[PATCH v3 2/2] x86/pkeys: Set XSTATE_BV[PKRU] to 1 so that PKRU is XRSTOR'd correctly

Aruna Ramakrishna posted 2 patches 1 year, 2 months ago
[PATCH v3 2/2] x86/pkeys: Set XSTATE_BV[PKRU] to 1 so that PKRU is XRSTOR'd correctly
Posted by Aruna Ramakrishna 1 year, 2 months ago
PKRU value is not XRSTOR'd from the XSAVE area if the corresponding
XSTATE_BV[i] bit is 0. A wrpkru(0) sets XSTATE_BV[PKRU] to 0 on AMD
systems, which means the PKRU value updated on the sigframe later on,
in update_pkru_in_sigframe(), is ignored.

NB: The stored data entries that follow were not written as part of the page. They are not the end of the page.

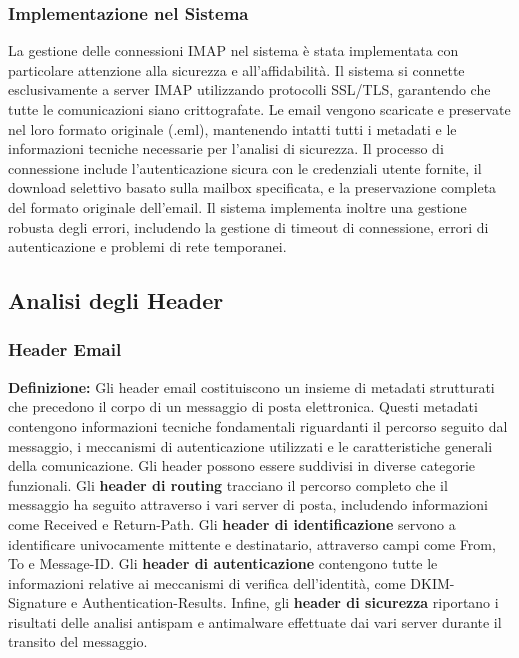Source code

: \documentclass{article}
\begin{document}
\subsubsection{Implementazione nel Sistema}
La gestione delle connessioni IMAP nel sistema è stata implementata con particolare attenzione alla sicurezza e all'affidabilità. Il sistema si connette esclusivamente a server IMAP utilizzando protocolli SSL/TLS, garantendo che tutte le comunicazioni siano crittografate. Le email vengono scaricate e preservate nel loro formato originale (.eml), mantenendo intatti tutti i metadati e le informazioni tecniche necessarie per l'analisi di sicurezza.
\newline\newline
Il processo di connessione include l'autenticazione sicura con le credenziali utente fornite, il download selettivo basato sulla mailbox specificata, e la preservazione completa del formato originale dell'email. Il sistema implementa inoltre una gestione robusta degli errori, includendo la gestione di timeout di connessione, errori di autenticazione e problemi di rete temporanei.

\subsection{Analisi degli Header}

\subsubsection{Header Email}
\textbf{Definizione:} Gli header email costituiscono un insieme di metadati strutturati che precedono il corpo di un messaggio di posta elettronica. Questi metadati contengono informazioni tecniche fondamentali riguardanti il percorso seguito dal messaggio, i meccanismi di autenticazione utilizzati e le caratteristiche generali della comunicazione.
\newline \newline
Gli header possono essere suddivisi in diverse categorie funzionali. Gli \textbf{header di routing} tracciano il percorso completo che il messaggio ha seguito attraverso i vari server di posta, includendo informazioni come Received e Return-Path. Gli \textbf{header di identificazione} servono a identificare univocamente mittente e destinatario, attraverso campi come From, To e Message-ID. Gli \textbf{header di autenticazione} contengono tutte le informazioni relative ai meccanismi di verifica dell'identità, come DKIM-Signature e Authentication-Results. Infine, gli \textbf{header di sicurezza} riportano i risultati delle analisi antispam e antimalware effettuate dai vari server durante il transito del messaggio.
\end{document}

To make this behavior consistent across Intel and AMD systems, and to
ensure that the PKRU value updated on the sigframe is always restored
correctly, explicitly set XSTATE_BV[PKRU] to 1.

Fixes: 70044df250d0 ("x86/pkeys: Update PKRU to enable all pkeys before XSAVE")

Signed-off-by: Aruna Ramakrishna <aruna.ramakrishna@oracle.com>
Suggested-by: Rudi Horn <rudi.horn@oracle.com>
---
 arch/x86/kernel/fpu/xstate.h | 16 ++++++++++++++--
 1 file changed, 14 insertions(+), 2 deletions(-)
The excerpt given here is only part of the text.